Isabella’s great-grandmother, Reta, who was a pedigreed Holstein (with whom Rubenstein had also developed a close relationship), was the Wagner Farm milking cow in 2008 when she died in May that same year from a mastitis infection at only three years of age. In Reta’s three short years of life, she already had given birth to two calves, Boo and Luna. With the exception of a few months, Reta was kept pregnant almost constantly from the time she had reached breeding age (about age 1.5 years) to the time she died.
Mastitis is one of the top causes of dairy cow mortality, often attributed to overmilking and/or contaminated milking equipment. 4H children have been known (and seen) to be in contact with the Wagner Farm milking equipment, either milking cows and/or cleaning equipment.
Another case in point is the story of Lilly and her daughter Daisy. “I’ve seen a dramatic character change in Lilly over the past two years. By August of 2011, the spark had gone out of her eyes and behavior. You could see from her expressive face and body language that her spirit has been broken,” says Rubenstein.
“I attribute her despair to all of the milking.” Many times Rubenstein witnessed both staff and 4H kids having to literally pull Lilly out of the barn by the rope halter they’d put on her head. Then she’d stop outside the barn and refuse to walk, especially when she saw her.
“Lilly knew she was headed to the milking machine and clearly resisted. She was pulled until she gave in and started walking. It pained me deeply that I was unable to help her (as she had expected I would). All I could do is be a witness for her,” says Rubenstein. In the end, Lilly was over-milked and, as a result, became unable to produce any more milk for some time.
The other day, Rubenstein overheard a conversation between a staff member at Wagner Farm and a visitor. The staff member explained to the visitor how Lilly had been artificially impregnated once again. So the whole cycle of losing her baby and being separated from him or her will begin again.
In August 2011, Daisy, Lilly’s daughter, was allowed out of isolation and into the main pasture. However, her mom Lilly was kept separated from Daisy to prevent her from nursing from her mother. Lilly was confined to a side stall area behind the barn.
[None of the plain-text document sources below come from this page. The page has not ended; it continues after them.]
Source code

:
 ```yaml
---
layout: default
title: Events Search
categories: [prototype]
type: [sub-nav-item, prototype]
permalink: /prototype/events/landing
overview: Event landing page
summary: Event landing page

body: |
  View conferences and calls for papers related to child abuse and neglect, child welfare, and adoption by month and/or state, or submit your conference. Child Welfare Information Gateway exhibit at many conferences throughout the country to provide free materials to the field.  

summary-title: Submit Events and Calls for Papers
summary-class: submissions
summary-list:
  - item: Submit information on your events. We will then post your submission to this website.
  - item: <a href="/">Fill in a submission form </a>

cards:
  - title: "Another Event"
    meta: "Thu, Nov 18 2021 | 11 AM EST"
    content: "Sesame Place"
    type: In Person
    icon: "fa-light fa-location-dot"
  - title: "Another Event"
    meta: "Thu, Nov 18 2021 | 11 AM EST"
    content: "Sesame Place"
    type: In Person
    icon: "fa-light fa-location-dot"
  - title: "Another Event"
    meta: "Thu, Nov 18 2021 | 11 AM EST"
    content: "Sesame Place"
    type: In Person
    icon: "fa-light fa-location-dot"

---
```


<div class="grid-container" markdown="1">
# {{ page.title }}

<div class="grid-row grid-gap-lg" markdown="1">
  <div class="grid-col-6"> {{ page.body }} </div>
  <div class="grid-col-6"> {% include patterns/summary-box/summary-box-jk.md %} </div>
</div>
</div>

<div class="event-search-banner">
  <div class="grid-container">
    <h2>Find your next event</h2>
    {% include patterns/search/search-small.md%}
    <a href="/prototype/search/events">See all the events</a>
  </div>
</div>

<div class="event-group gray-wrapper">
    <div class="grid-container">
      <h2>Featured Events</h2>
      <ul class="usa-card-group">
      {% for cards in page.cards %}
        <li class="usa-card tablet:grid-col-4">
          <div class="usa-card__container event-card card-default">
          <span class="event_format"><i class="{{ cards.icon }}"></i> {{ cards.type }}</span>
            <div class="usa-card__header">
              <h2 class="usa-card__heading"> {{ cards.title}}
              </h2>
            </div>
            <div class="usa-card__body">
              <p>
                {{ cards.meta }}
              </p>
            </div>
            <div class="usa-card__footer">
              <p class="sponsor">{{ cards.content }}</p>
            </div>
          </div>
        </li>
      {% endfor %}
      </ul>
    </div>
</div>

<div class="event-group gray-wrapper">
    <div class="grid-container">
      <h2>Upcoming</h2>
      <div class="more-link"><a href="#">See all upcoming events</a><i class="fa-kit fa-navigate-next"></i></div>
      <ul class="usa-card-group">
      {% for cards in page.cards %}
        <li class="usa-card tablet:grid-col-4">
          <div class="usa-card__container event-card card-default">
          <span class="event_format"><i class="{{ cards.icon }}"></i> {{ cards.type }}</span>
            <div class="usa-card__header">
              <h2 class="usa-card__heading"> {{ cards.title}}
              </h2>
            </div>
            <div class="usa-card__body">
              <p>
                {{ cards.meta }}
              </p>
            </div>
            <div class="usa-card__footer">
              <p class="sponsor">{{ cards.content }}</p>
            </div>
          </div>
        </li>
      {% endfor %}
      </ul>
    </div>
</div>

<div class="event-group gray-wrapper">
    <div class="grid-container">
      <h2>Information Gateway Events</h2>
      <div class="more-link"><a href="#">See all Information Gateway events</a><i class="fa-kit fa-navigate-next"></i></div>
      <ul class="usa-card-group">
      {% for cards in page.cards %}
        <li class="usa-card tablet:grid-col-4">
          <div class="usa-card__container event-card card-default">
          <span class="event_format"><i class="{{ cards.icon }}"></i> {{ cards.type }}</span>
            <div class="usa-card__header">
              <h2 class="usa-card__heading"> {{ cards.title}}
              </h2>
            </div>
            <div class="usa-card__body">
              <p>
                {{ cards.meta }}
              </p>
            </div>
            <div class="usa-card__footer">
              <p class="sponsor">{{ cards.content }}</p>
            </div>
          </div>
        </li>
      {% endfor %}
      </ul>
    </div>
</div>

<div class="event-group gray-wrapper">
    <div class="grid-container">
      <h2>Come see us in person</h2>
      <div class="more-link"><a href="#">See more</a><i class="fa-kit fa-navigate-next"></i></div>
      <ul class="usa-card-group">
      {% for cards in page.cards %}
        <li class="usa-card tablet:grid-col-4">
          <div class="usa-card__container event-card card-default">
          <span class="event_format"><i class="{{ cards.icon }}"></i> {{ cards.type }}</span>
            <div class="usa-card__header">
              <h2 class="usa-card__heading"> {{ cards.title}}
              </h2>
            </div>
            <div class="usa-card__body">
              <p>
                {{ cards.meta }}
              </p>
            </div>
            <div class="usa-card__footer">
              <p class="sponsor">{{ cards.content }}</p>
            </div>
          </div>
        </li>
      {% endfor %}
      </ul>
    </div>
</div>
Rubenstein describes one day arriving at WF and greeted with the frightful bellowing sounds coming from behind the barn. She rushed over to find Lilly running back and forth in distress. Then she saw Daisy standing at the pasture fence, mooing in response (even though she could not see Lilly). This was perhaps the first time since Daisy’s birth that Lilly realized that her daughter had not been taken away and was still in the barn area. It was clear to Rubenstein that Lilly recognized her daughter’s vocalizations.
Lilly tried nudging Rubenstein and coaxing her into the stall area, knowing she was someone who would help her. “When she realized that I was unable to enter the stall area, she started banging her head and body against the wall, trying to break through to get to the main cow pasture area where Daisy was confined. All the while she was making these frightful gutteral sounds of distress. I was really afraid she could injure herself. Eventually I was able to calm Lilly down by getting Daisy’s scent on me and letting her sniff my sleeve,” explains Rubenstein.
In the end, the bottom line for Wagner Farm is keeping the cows pregnant and lactating when it is convenient for their milking program. Many of the calves born to these dairy cows as a result of artificial impregnation are simply “incidental.” The staff member mentioned earlier confirms this. “ Again Rubenstein overheard him explain how one of his cows wasn’t conceiving so they impregnated her with the sperm of a beef bull (instead of a dairy bull) in the hopes that cross-breeding would help her get pregnant. He said it worked, and though the calf will be worthless because it’s a cross-breed, the intent was to get the mother pregnant and milking.